Thank you, but going back and forth in this thread feels mentally exhausting when no fruitful discussion is being achieved here. Hopefully this story concludes with definitive clarity on what actually happened, because this cloud of suspicion that’s hovering on Dykstra and Hardwick hurts both parties and isn’t the least bit helpful to the discourse on #MeToo, whatever it means at this point.

After seeing the leader of your country get nearly torpedoed by incredibly vague and old accusations of sexual misconduct seemingly dug up out of nowhere with highly questionable timing, you become acutely sensitive to a well intended movement put at risk of being reduced to a vehicle for political/personal revenge. That’s absolutely not what we need right now.

…how on earth can you accuse me of not arguing in good faith?

Nope. This is a typical Great Debate post. I’ve been posting here since 2002. We debate here. Its the entire point of the forum.

Bye!

…for what its worth: your commentary posts are amusing, but your characterization of posts that you disagree with as “loaded” and as a “shitstorm of emotion” really are a distortion of what is being posted in this thread. What you characterize as “island’s of sanity” and “well researched” really are nothing of the sort when you actually take a closer look.

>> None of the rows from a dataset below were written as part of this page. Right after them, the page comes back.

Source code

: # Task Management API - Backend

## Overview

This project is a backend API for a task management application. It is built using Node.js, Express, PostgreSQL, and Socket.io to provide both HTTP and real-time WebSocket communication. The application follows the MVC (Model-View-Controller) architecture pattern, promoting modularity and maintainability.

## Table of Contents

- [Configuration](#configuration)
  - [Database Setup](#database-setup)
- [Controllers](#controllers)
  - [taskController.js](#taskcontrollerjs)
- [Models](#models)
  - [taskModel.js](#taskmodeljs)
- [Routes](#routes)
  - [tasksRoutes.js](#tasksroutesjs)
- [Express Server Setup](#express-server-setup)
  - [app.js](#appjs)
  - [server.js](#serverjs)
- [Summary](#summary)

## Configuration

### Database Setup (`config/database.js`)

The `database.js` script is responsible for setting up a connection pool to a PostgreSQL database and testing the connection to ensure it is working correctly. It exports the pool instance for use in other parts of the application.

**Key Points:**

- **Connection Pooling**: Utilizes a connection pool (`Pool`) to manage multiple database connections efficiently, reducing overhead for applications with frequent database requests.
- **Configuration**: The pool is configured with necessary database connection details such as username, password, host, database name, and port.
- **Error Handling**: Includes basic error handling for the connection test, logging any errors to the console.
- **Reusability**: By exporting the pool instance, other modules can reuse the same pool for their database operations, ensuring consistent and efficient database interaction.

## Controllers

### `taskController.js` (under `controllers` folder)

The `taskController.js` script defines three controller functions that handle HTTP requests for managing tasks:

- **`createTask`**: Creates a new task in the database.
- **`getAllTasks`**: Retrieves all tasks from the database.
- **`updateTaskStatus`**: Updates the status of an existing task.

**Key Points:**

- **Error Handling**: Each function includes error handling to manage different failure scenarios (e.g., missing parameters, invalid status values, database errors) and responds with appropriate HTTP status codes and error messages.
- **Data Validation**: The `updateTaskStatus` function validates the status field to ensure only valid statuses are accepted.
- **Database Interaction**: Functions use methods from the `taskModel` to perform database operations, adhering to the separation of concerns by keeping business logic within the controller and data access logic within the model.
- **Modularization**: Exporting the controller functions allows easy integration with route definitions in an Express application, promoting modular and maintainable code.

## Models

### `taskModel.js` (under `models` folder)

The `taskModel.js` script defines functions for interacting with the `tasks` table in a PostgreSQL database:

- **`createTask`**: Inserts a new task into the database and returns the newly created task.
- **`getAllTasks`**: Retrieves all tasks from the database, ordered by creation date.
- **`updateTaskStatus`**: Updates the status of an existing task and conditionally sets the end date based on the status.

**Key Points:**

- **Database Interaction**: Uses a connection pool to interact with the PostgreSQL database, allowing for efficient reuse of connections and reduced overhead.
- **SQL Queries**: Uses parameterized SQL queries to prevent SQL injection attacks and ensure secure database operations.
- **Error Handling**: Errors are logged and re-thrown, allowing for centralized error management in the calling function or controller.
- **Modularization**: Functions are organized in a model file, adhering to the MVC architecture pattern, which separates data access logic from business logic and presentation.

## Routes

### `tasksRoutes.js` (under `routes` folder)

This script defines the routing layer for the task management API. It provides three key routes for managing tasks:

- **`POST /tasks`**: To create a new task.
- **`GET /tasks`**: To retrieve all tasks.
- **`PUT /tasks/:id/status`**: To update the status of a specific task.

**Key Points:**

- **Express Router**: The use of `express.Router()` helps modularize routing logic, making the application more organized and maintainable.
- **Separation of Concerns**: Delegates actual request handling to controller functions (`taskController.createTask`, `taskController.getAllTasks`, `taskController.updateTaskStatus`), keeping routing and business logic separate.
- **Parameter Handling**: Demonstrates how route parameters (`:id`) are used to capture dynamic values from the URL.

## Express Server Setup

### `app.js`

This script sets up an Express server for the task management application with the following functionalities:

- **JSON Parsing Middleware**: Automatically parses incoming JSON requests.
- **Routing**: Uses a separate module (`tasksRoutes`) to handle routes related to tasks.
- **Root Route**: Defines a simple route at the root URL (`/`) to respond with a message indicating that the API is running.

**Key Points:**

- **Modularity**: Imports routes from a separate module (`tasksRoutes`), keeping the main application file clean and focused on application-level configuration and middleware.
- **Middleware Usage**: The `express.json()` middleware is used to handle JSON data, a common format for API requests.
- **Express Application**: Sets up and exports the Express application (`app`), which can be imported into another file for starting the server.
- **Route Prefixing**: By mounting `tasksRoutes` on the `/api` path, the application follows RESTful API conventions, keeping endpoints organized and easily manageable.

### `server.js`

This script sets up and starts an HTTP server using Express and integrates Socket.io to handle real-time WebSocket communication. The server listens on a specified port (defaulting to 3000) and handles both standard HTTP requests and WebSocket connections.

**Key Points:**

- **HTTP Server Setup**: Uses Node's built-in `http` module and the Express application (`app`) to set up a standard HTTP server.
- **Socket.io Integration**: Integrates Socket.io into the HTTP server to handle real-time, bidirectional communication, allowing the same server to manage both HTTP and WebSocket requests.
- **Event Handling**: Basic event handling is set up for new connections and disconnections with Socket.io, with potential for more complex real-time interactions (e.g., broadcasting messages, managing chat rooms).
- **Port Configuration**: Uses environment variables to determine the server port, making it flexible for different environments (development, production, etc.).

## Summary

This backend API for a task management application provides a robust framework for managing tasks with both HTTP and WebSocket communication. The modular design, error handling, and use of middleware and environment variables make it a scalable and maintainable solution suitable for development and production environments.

I don’t have the temperament or patience right now to go through point by point, but I just want to highlight two responses that are particularly breathtaking in their fatuousness.

What Burke is talking about in the Atlantic article is clearly, absolutely, dead-on exactly relevant to this thread because ALL of Dysktra’s complaints and accusations – every single one, without exception – were all in this new extended periphery totally unrelated to the original #MeToo movement, this new “big tent, flinging its flaps ever wider”, as the Atlantic describes it. Yet such is the mass hysteria that the movement has whipped up that Dysktra’s little essay engendered all the shock and awe of the sexual predation charges against Cosby and Weinstein.

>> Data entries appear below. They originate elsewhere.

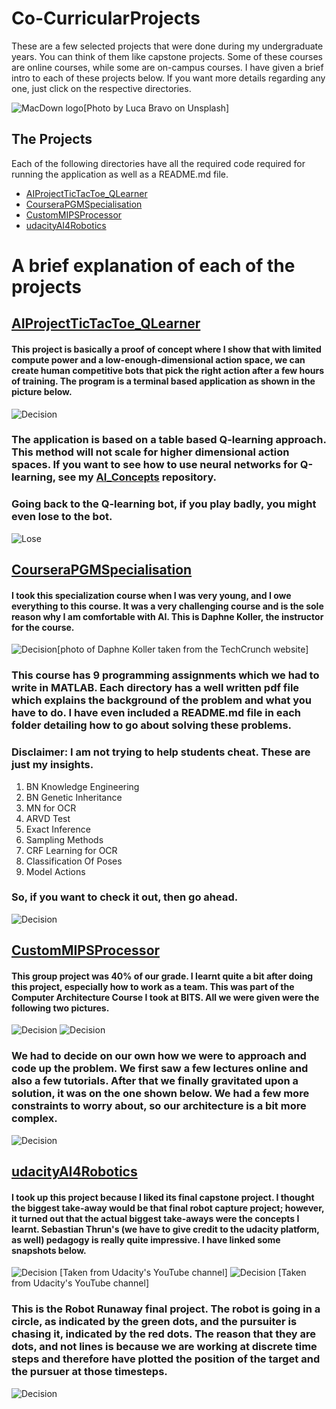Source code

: # Co-CurricularProjects
These are a few selected projects that were done during my undergraduate years. You can think of them like capstone projects. Some of these courses are online courses, while some are on-campus courses. I have given a brief intro to each of these projects below. If you want more details regarding any one, just click on the respective directories.

![MacDown logo](img/luca-bravo-217276-unsplash.jpg?raw=true "Title")[Photo by Luca Bravo on Unsplash]




## The Projects

Each of the following directories have all the required code required for running the application as well as a README.md file.  

* [AIProjectTicTacToe_QLearner](https://github.com/Aks-Dmv/Co-CurricularProjects/tree/master/AIProjectTicTacToe_QLearner)
* [CourseraPGMSpecialisation](https://github.com/Aks-Dmv/Co-CurricularProjects/tree/master/CourseraPGMSpecialisation)
* [CustomMIPSProcessor](https://github.com/Aks-Dmv/Co-CurricularProjects/tree/master/CustomMIPSProcessor)
* [udacityAI4Robotics](https://github.com/Aks-Dmv/Co-CurricularProjects/tree/master/udacityAI4Robotics)


# A brief explanation of each of the projects

## [AIProjectTicTacToe_QLearner](https://github.com/Aks-Dmv/Co-CurricularProjects/tree/master/AIProjectTicTacToe_QLearner)  

#### This project is basically a proof of concept where I show that with limited compute power and a low-enough-dimensional action space, we can create human competitive bots that pick the right action after a few hours of training. The program is a terminal based application as shown in the picture below.

![Decision](img/TicTacToe.png?raw=true "Title")

### The application is based on a table based Q-learning approach. This method will not scale for higher dimensional action spaces. If you want to see how to use neural networks for Q-learning, see my [AI_Concepts](https://github.com/Aks-Dmv/AI_Concepts) repository.  

### Going back to the Q-learning bot, if you play badly, you might even lose to the bot.

![Lose](img/Lose.png?raw=true "Title")


## [CourseraPGMSpecialisation](https://github.com/Aks-Dmv/Co-CurricularProjects/tree/master/CourseraPGMSpecialisation)  

#### I took this specialization course when I was very young, and I owe everything to this course. It was a very challenging course and is the sole reason why I am comfortable with AI. This is Daphne Koller, the instructor for the course. 

![Decision](img/daphnecoursera.png?raw=true "Title")[photo of Daphne Koller taken from the TechCrunch website]


### This course has 9 programming assignments which we had to write in MATLAB. Each directory has a well written pdf file which explains the background of the problem and what you have to do. I have even included a README.md file in each folder detailing how to go about solving these problems.
### Disclaimer: I am not trying to help students cheat. These are just my insights. 

1. BN Knowledge Engineering
2. BN Genetic Inheritance
3. MN for OCR
4. ARVD Test
5. Exact Inference
6. Sampling Methods
7. CRF Learning for OCR
8. Classification Of Poses
9. Model Actions

### So, if you want to check it out, then go ahead.

![Decision](img/PGM.jpeg?raw=true "Title")




## [CustomMIPSProcessor](https://github.com/Aks-Dmv/Co-CurricularProjects/tree/master/CustomMIPSProcessor) 

#### This group project was 40% of our grade. I learnt quite a bit after doing this project, especially how to work as a team. This was part of the Computer Architecture Course I took at BITS. All we were given were the following two pictures.

![Decision](img/Q29-1.png?raw=true "Title")
![Decision](img/Q29-2.png?raw=true "Title")


### We had to decide on our own how we were to approach and code up the problem. We first saw a few lectures online and also a few tutorials. After that we finally gravitated upon a solution, it was on the one shown below. We had a few more constraints to worry about, so our architecture is a bit more complex.


![Decision](img/VLIW.jpg?raw=true "Title")



## [udacityAI4Robotics](https://github.com/Aks-Dmv/Co-CurricularProjects/tree/master/udacityAI4Robotics) 

#### I took up this project because I liked its final capstone project. I thought the biggest take-away would be that final robot capture project; however, it turned out that the actual biggest take-aways were the concepts I learnt. Sebastian Thrun's (we have to give credit to the udacity platform, as well) pedagogy is really quite impressive. I have linked some snapshots below.

![Decision](img/thrun.jpg?raw=true "Title") [Taken from Udacity's YouTube channel]
![Decision](img/distri.jpg?raw=true "Title") [Taken from Udacity's YouTube channel]



### This is the Robot Runaway final project. The robot is going in a circle, as indicated by the green dots, and the pursuiter is chasing it, indicated by the red dots. The reason that they are dots, and not lines is because we are working at discrete time steps and therefore have plotted the position of the target and the pursuer at those timesteps.


![Decision](img/RobotRun.png?raw=true "Title")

Sorry, I’m not going to go through a YouTube video looking for someone giving one response in the context of one question when an excellent summary of the whole matter has already been provided by a reputable journalist writing for a highly reputable magazine, and it’s clear that Burke feels the inappropriate expansion of the movement she started extends to much more than just “pay equity” – it in fact extends to everything that isn’t sexual violence, and thus everything that Dysktra was complaining about. From the article, with emphasis by me:
Under its broadened banner came conversations, wide and narrow at once, about complicities, and celebrities, and pay disparities, and power structures, and whisper networks, and affirmative consent … It is a common phenomenon, this impulse to crowd many things under a single tent that goes from big to bigger.

#MeToo, that vast and disembodied and ongoing protest march, has been subject to similar dynamics: the big tent, flinging its flaps ever wider; the entropic impulse as both a matter of promise and a matter of peril … Has #MeToo, reconfigured as a broad attempt to rectify a broad host of wrongs, lost the plot? Has it dilated to its detriment?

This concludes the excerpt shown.